That issue is actually systemd considering success if config and dependencies are okay and service is started; it doesn't wait to return so it doesn't know whether service "works okay now", because it might exit with error 20ms after start.

    Type=notify
fixes that issue but obviously needs support from app themself to signal "I'm up and running now"

Less robust way is to set

    Type=forking
then

* if app exited with okay, it is considered running

* if app exited with not okay, you get error on start

but obviously then app need to be of self-forking type.

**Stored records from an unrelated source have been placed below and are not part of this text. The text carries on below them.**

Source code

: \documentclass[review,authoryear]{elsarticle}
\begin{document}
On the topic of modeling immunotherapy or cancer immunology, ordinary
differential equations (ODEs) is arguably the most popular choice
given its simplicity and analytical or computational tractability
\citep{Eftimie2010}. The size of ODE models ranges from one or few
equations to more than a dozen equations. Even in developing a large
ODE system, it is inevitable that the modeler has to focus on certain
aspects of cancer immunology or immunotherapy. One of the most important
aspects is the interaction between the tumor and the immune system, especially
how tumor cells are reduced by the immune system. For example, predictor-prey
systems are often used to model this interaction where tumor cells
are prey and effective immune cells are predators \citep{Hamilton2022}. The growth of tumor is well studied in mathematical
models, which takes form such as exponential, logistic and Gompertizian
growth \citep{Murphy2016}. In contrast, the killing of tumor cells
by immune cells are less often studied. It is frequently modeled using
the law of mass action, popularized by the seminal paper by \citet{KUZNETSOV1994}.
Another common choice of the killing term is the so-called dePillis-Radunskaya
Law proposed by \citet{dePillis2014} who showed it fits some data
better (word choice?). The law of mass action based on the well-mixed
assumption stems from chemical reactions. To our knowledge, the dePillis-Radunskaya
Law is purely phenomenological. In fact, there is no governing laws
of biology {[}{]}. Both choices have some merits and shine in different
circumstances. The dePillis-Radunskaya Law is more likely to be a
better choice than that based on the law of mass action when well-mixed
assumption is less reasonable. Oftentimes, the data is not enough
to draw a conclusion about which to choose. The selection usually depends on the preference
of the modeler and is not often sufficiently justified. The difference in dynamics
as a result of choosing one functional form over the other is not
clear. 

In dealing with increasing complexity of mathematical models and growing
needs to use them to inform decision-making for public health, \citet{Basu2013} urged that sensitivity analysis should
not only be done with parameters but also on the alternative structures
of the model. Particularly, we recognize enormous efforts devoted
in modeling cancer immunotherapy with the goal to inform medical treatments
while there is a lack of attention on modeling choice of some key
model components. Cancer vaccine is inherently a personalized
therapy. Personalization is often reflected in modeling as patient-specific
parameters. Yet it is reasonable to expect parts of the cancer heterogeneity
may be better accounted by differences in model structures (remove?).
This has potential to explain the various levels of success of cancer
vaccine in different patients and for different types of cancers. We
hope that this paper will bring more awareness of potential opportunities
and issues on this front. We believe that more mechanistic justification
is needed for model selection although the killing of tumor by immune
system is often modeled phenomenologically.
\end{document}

It's an iffy problem to solve; I guess systemd could have some wait interval to wait for service that might crash some milliseconds after start but that would delay every start unnecesarily



Right, like I said I don't think any init system has actually figured this out but that is what as an admin I actually care about rather than startup times or the aesthetic properties of the configuration files. You would need some kind of semantics that define what it means for a system to be "ready". In practice we tended to lean towards some kind of polling of the service itself (which is at least slightly better than "sleep 3" or whatever).

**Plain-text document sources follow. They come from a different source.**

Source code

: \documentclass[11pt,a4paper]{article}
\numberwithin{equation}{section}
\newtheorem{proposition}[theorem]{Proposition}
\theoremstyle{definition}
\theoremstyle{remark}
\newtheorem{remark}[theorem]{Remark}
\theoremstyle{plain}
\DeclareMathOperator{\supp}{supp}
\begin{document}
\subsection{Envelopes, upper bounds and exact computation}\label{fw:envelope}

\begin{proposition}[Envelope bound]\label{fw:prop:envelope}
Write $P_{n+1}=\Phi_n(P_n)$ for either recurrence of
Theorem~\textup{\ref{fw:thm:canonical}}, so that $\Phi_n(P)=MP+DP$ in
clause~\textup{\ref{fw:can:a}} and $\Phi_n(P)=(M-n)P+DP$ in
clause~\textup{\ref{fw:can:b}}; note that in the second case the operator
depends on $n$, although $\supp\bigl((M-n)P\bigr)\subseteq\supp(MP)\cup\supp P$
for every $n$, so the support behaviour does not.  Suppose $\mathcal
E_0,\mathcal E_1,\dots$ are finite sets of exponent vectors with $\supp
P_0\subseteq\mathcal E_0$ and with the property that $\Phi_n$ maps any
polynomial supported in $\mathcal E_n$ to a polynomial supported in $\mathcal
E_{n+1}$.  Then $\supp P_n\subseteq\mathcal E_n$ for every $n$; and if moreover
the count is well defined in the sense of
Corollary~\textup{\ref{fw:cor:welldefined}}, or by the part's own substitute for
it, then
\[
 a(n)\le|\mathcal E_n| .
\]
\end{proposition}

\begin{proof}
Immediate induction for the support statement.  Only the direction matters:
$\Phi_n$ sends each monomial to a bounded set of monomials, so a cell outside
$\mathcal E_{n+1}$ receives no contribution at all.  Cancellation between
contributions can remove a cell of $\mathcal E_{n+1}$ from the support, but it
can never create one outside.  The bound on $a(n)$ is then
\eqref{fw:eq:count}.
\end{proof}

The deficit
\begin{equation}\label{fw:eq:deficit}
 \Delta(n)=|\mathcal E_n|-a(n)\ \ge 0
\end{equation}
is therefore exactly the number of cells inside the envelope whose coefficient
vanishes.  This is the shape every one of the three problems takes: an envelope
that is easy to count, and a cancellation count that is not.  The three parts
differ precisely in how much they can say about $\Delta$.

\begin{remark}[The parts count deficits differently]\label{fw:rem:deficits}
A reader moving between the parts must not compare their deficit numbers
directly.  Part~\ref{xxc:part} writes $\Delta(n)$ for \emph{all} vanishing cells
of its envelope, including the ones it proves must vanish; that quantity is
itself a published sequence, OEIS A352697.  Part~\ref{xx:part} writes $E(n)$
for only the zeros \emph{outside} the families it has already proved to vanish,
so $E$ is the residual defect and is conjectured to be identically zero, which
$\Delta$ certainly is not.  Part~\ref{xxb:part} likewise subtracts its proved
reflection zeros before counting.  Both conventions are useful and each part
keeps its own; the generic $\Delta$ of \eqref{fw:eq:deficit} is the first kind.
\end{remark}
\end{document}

Now, it's true that if applications would adopt systemd's Notify system this could really help, but this is equivalent to saying "if software were different it might be better".


Yeah its PITA problem.

Like, service can fork, return okay then die after a second coz someone set memory size wrong. No real sensible way for init system to prevent it.

Or takes 5 minutes to load then hits some bad data and crashes.

We just set services on auto-restart, monitor it and flag alert if service is restarting too often.